• [Work request]
What you return must match the records below exactly, down to each character.

(Extracted data entries)

++++++++

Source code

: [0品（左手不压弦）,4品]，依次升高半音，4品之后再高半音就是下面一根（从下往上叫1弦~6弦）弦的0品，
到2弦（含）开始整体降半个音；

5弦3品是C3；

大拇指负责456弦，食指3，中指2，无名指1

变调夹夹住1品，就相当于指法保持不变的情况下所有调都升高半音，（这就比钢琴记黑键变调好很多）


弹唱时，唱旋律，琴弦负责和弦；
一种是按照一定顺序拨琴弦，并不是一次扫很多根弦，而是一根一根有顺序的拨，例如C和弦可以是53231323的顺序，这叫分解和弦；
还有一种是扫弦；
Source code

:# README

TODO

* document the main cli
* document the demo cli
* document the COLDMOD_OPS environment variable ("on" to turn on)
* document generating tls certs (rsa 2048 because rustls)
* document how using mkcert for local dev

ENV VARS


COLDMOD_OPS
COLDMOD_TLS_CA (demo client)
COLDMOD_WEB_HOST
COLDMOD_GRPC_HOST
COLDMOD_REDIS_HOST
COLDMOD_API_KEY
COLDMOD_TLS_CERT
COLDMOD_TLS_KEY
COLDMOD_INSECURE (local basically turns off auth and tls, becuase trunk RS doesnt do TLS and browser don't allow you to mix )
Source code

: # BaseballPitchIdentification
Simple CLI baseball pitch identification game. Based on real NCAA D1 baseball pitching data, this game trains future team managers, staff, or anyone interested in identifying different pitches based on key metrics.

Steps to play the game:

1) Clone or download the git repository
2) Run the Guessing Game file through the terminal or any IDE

++++++++

• [Task response]
Source code

: [0品（左手不压弦）,4品]，依次升高半音，4品之后再高半音就是下面一根（从下往上叫1弦~6弦）弦的0品，
到2弦（含）开始整体降半个音；

5弦3品是C3；

大拇指负责456弦，食指3，中指2，无名指1

变调夹夹住1品，就相当于指法保持不变的情况下所有调都升高半音，（这就比钢琴记黑键变调好很多）


弹唱时，唱旋律，琴弦负责和弦；
一种是按照一定顺序拨琴弦，并不是一次扫很多根弦，而是一根一根有顺序的拨，例如C和弦可以是53231323的顺序，这叫分解和弦；
还有一种是扫弦；
Source code

:# README

TODO

* document the main cli
* document the demo cli
* document the COLDMOD_OPS environment variable ("on" to turn on)
* document generating tls certs (rsa 2048 because rustls)
* document how using mkcert for local dev

ENV VARS


COLDMOD_OPS
COLDMOD_TLS_CA (demo client)
COLDMOD_WEB_HOST
COLDMOD_GRPC_HOST
COLDMOD_REDIS_HOST
COLDMOD_API_KEY
COLDMOD_TLS_CERT
COLDMOD_TLS_KEY
COLDMOD_INSECURE (local basically turns off auth and tls, becuase trunk RS doesnt do TLS and browser don't allow you to mix )
Source code

: # BaseballPitchIdentification
Simple CLI baseball pitch identification game. Based on real NCAA D1 baseball pitching data, this game trains future team managers, staff, or anyone interested in identifying different pitches based on key metrics.

Steps to play the game:

1) Clone or download the git repository
2) Run the Guessing Game file through the terminal or any IDE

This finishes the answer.